Washington University School of Medicine
A Comparison of Neurobiological and Digital Computation
Monday 10th of April 2006 at 04:00pm
3105 Tolman Hall (Beach Room)
There is overwhelming evidence that neuronal systems represent analog variables with highly redundant population codes, a simple idea with a long history in neuroscience. This is also the principle that underlies all neural prosthesis research, such as retinal implants for the blind and artificial limb control for the paralyzed, where a few tens of electrodes interact with many hundreds to thousands of neurons. Starting from this premise, my students and I have developed a computational framework  that shows how large networks of spiking neurons can store and transform analog signals for sensory processing, motor control, and statistical inference. The resulting computational systems differ from traditional artificial neural networks that are focused on the highly nonlinear properties of individual neurons, and are more in line with modern Bayesian systems. The brain is more like an analog computer than a digital one; more like a Bayesian inference machine than a symbolic one.
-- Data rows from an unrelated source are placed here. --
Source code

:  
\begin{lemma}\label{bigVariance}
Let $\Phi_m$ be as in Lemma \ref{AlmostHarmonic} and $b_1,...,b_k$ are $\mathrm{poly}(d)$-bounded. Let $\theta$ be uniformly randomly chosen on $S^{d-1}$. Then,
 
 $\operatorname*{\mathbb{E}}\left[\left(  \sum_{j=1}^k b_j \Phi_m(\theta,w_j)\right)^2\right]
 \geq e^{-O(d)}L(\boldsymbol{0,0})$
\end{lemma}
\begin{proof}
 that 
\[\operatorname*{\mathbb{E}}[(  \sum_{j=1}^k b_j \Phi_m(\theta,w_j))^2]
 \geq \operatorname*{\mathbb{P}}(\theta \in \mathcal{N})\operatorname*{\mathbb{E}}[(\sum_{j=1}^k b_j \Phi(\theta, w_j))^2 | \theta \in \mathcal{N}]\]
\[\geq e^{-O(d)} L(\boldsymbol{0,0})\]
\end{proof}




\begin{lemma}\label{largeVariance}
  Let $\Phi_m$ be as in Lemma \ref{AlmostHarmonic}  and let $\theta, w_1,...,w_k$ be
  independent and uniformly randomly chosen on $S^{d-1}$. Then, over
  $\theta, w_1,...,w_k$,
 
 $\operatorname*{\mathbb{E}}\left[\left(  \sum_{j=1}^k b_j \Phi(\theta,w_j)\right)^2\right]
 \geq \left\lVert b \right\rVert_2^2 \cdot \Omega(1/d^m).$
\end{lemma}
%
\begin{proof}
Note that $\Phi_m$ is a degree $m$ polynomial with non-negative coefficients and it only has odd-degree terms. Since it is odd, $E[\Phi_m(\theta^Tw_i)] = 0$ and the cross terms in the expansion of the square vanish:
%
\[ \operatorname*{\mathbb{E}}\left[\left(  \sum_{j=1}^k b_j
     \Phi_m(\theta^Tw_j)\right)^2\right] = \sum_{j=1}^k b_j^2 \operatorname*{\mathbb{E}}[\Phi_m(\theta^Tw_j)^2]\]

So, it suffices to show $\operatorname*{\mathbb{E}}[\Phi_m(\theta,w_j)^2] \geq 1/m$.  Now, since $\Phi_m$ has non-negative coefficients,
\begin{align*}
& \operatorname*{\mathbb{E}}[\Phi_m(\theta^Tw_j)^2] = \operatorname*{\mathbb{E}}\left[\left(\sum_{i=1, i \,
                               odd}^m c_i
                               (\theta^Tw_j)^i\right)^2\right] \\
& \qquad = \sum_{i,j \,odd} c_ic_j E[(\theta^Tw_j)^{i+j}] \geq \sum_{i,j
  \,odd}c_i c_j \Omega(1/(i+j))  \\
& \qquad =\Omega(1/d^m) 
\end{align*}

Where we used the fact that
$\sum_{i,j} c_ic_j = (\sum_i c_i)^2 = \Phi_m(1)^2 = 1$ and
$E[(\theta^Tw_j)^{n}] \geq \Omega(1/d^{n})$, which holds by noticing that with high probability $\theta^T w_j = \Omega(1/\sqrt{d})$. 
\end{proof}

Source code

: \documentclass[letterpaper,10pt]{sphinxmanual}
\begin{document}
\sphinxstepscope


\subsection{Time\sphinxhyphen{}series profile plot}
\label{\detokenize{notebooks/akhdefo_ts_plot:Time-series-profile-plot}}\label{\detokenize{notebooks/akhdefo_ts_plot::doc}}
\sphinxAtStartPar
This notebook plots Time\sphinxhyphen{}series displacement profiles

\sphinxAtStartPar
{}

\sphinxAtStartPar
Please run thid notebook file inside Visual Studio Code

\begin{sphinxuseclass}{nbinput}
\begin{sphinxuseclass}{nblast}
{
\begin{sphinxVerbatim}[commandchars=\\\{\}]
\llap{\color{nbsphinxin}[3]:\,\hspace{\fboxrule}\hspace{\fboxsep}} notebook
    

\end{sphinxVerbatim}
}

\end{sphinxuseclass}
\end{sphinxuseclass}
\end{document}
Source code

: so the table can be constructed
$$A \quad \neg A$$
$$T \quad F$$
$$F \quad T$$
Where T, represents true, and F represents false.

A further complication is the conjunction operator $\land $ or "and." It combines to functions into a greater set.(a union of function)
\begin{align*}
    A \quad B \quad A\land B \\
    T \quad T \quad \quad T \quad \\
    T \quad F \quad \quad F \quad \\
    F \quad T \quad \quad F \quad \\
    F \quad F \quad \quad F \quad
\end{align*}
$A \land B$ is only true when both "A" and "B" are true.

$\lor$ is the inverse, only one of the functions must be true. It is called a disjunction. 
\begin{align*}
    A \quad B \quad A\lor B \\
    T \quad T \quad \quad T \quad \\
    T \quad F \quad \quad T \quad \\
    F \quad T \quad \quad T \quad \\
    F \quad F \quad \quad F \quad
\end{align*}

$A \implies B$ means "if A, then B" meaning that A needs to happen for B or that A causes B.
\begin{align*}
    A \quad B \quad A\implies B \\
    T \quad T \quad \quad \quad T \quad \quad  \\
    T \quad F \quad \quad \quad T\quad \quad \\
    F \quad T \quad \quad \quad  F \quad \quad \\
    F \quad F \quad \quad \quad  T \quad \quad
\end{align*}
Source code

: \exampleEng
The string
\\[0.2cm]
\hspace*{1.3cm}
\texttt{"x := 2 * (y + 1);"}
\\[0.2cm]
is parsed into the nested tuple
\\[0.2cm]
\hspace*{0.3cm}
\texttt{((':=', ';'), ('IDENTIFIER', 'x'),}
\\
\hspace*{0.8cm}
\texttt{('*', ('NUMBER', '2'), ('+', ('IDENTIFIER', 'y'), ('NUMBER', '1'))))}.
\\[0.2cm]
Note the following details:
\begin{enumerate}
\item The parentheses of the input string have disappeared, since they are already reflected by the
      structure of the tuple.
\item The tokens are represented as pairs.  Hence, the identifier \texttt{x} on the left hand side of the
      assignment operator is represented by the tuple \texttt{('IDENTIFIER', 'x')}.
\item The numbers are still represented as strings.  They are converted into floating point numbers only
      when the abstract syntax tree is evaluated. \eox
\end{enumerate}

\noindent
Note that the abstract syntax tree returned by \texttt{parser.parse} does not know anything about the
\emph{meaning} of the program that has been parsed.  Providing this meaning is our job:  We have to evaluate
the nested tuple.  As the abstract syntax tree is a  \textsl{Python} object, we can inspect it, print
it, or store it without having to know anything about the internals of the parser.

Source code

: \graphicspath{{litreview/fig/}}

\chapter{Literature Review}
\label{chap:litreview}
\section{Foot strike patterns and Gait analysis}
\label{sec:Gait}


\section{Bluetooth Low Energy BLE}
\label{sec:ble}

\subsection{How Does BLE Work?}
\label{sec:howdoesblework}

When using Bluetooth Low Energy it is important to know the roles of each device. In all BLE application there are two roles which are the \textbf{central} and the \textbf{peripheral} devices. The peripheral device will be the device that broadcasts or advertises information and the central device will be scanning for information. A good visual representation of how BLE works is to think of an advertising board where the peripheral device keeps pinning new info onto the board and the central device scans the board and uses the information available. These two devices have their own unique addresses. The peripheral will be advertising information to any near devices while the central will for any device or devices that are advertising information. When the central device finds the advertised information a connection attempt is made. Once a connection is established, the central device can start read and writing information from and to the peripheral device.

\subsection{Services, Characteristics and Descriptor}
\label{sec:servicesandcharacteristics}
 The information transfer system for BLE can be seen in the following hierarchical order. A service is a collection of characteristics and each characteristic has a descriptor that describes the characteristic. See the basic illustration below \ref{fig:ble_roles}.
This talk will touch on these and other topics, contrasting the way digital and neurobiological systems handle common implementation issues such as the storage and transformation of variables, routing of information, virtual processing etc. Some speculations will be made on a generalized concept of pointers in which something like symbolic processing might be implemented in the brain. However, the emphasis is on low level processing issues and not on how our brain is organized to carry out high level cognitive processes.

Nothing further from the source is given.